Stored data entries:
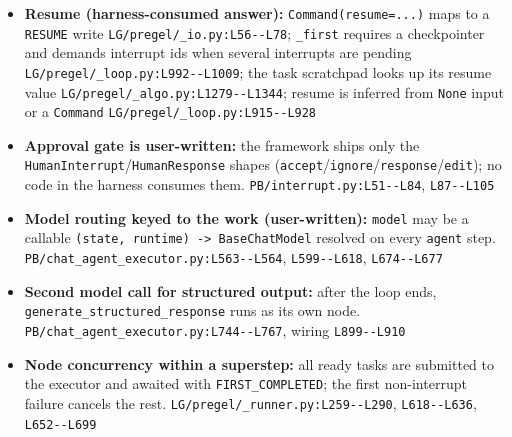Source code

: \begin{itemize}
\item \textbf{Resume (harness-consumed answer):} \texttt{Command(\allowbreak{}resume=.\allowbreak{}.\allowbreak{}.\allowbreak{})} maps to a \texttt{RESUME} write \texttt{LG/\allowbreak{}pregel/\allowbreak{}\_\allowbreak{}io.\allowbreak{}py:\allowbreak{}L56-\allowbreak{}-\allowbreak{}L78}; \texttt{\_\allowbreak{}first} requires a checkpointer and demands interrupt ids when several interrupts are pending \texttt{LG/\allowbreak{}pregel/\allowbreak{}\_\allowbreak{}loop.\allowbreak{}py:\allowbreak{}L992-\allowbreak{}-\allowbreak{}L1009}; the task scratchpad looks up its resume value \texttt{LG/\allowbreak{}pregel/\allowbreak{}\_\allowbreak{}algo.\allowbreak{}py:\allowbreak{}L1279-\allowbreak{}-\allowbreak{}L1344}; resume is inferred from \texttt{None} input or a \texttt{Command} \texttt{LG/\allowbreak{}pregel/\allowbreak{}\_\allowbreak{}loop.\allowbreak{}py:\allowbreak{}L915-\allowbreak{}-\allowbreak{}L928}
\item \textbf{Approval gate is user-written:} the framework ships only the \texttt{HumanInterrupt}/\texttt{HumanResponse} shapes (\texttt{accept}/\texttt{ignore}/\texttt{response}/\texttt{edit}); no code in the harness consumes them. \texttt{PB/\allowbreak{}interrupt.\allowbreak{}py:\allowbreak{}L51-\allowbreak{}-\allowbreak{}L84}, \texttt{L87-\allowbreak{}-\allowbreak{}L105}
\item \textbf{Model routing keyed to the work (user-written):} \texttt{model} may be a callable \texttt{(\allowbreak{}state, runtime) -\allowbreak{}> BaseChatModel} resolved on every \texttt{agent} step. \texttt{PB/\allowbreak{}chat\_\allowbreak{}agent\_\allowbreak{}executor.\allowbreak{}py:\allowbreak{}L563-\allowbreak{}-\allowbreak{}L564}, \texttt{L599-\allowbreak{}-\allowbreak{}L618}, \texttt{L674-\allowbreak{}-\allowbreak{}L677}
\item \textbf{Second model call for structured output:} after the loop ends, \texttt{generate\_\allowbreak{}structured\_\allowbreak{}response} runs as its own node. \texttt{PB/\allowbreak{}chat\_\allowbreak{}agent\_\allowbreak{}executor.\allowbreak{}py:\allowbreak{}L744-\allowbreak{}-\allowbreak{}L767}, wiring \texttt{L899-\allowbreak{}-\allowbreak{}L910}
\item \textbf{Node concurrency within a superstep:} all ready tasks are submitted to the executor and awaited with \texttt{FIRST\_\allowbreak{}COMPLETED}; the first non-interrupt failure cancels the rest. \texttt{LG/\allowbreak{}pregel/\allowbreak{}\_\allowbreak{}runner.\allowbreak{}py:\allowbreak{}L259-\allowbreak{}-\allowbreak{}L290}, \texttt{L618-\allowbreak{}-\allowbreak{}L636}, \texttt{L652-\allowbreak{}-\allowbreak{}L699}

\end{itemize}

▶ _THE PROBLEM_
If an entry above holds a picture, leave that picture out and print the rest exactly.

▶ _SOLUTION TO THIS EXERCISE_
Source code

: \begin{itemize}
\item \textbf{Resume (harness-consumed answer):} \texttt{Command(\allowbreak{}resume=.\allowbreak{}.\allowbreak{}.\allowbreak{})} maps to a \texttt{RESUME} write \texttt{LG/\allowbreak{}pregel/\allowbreak{}\_\allowbreak{}io.\allowbreak{}py:\allowbreak{}L56-\allowbreak{}-\allowbreak{}L78}; \texttt{\_\allowbreak{}first} requires a checkpointer and demands interrupt ids when several interrupts are pending \texttt{LG/\allowbreak{}pregel/\allowbreak{}\_\allowbreak{}loop.\allowbreak{}py:\allowbreak{}L992-\allowbreak{}-\allowbreak{}L1009}; the task scratchpad looks up its resume value \texttt{LG/\allowbreak{}pregel/\allowbreak{}\_\allowbreak{}algo.\allowbreak{}py:\allowbreak{}L1279-\allowbreak{}-\allowbreak{}L1344}; resume is inferred from \texttt{None} input or a \texttt{Command} \texttt{LG/\allowbreak{}pregel/\allowbreak{}\_\allowbreak{}loop.\allowbreak{}py:\allowbreak{}L915-\allowbreak{}-\allowbreak{}L928}
\item \textbf{Approval gate is user-written:} the framework ships only the \texttt{HumanInterrupt}/\texttt{HumanResponse} shapes (\texttt{accept}/\texttt{ignore}/\texttt{response}/\texttt{edit}); no code in the harness consumes them. \texttt{PB/\allowbreak{}interrupt.\allowbreak{}py:\allowbreak{}L51-\allowbreak{}-\allowbreak{}L84}, \texttt{L87-\allowbreak{}-\allowbreak{}L105}
\item \textbf{Model routing keyed to the work (user-written):} \texttt{model} may be a callable \texttt{(\allowbreak{}state, runtime) -\allowbreak{}> BaseChatModel} resolved on every \texttt{agent} step. \texttt{PB/\allowbreak{}chat\_\allowbreak{}agent\_\allowbreak{}executor.\allowbreak{}py:\allowbreak{}L563-\allowbreak{}-\allowbreak{}L564}, \texttt{L599-\allowbreak{}-\allowbreak{}L618}, \texttt{L674-\allowbreak{}-\allowbreak{}L677}
\item \textbf{Second model call for structured output:} after the loop ends, \texttt{generate\_\allowbreak{}structured\_\allowbreak{}response} runs as its own node. \texttt{PB/\allowbreak{}chat\_\allowbreak{}agent\_\allowbreak{}executor.\allowbreak{}py:\allowbreak{}L744-\allowbreak{}-\allowbreak{}L767}, wiring \texttt{L899-\allowbreak{}-\allowbreak{}L910}
\item \textbf{Node concurrency within a superstep:} all ready tasks are submitted to the executor and awaited with \texttt{FIRST\_\allowbreak{}COMPLETED}; the first non-interrupt failure cancels the rest. \texttt{LG/\allowbreak{}pregel/\allowbreak{}\_\allowbreak{}runner.\allowbreak{}py:\allowbreak{}L259-\allowbreak{}-\allowbreak{}L290}, \texttt{L618-\allowbreak{}-\allowbreak{}L636}, \texttt{L652-\allowbreak{}-\allowbreak{}L699}

\end{itemize}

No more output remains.